22-Mar-2005 - Core1 Flaps, 5:30PM, and 7:30PM EST

Post by **porcupine** » Tue Mar 22, 2005 8:33 pm

Hi guys,

As you may (or may not) have noticed, our Core1 router has flapped two times in the past three hours. The linecard VIP #4 is clearly failing (or at least its memory is), as some may remember was happening late last year (during the holiday season).

We had thought this to be resolved with an IOS upgrade (wasn't clear it was a hardware fault at the time), which settled the problem for several months (~3.5 months), until today. Its clear that the hardware on the VIP4 interface card is dying, and thus we will be performing some emergency maintenance tonight swapping out VIP4 with a new linecard. Customers can expect to see BGP re-routing around our TorIX connection through alternate paths during ths period, as our TorIX connection passes through this VIP.

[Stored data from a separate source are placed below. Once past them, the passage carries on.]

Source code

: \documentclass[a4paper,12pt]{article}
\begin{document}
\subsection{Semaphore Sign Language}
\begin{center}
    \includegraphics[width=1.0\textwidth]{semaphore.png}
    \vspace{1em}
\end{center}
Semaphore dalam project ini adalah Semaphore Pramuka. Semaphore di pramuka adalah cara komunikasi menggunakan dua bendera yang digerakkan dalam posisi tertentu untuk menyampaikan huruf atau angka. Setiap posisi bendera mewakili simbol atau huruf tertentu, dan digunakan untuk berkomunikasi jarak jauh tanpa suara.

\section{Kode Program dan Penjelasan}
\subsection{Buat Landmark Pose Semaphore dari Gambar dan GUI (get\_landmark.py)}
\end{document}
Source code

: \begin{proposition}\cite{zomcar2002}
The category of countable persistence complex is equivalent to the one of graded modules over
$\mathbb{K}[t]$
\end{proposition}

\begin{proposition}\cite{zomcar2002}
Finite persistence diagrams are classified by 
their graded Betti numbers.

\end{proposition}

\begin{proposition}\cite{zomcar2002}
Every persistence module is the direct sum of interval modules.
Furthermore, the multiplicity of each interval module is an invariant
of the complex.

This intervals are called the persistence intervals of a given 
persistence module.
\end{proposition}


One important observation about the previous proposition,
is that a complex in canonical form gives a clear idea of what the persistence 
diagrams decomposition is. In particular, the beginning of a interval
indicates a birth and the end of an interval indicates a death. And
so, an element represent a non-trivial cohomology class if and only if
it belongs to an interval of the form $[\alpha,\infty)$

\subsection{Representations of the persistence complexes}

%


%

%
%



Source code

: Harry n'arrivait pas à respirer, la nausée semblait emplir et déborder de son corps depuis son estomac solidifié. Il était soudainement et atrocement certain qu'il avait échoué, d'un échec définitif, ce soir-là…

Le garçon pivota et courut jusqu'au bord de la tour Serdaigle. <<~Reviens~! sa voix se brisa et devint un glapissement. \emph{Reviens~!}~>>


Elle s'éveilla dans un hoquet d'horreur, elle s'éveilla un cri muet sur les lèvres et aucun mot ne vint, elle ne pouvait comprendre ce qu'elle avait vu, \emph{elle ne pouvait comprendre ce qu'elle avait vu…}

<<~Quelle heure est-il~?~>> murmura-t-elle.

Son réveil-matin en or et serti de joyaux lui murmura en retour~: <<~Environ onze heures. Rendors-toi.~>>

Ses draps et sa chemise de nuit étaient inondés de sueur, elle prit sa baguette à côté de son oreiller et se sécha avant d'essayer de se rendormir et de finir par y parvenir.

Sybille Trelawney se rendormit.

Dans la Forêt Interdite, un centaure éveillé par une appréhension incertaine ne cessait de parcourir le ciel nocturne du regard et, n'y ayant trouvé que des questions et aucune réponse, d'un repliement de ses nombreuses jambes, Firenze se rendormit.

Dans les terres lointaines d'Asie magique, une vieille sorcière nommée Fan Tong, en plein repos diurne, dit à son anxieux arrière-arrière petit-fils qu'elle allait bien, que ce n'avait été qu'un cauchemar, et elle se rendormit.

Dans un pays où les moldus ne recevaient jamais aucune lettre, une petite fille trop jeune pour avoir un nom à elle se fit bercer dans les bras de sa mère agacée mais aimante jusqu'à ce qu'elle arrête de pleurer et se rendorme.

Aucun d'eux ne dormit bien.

Please email admin@prioritycolo.com should you have any technical, or general questions. We carry numerous onsite spares for this linecard, so there should not be any issues with this replacement.

Post by **porcupine** » Tue Mar 22, 2005 10:16 pm

Hi guys,

Well Murphy's law as always proves correct.

As you will note in the maintenance posts, last night Core2 was replaced with a new switch/router with additional capacity titled MSFC01. Normally there are connections present between core1 > core2, core2 > sw01 ,core1 > sw01, and various other ones (but since most people are on sw01, thats the one that matters). This forms a basic triangle pattern if you draw it out on paper, premise being that if any link goes down, theres 2 alternates still to take.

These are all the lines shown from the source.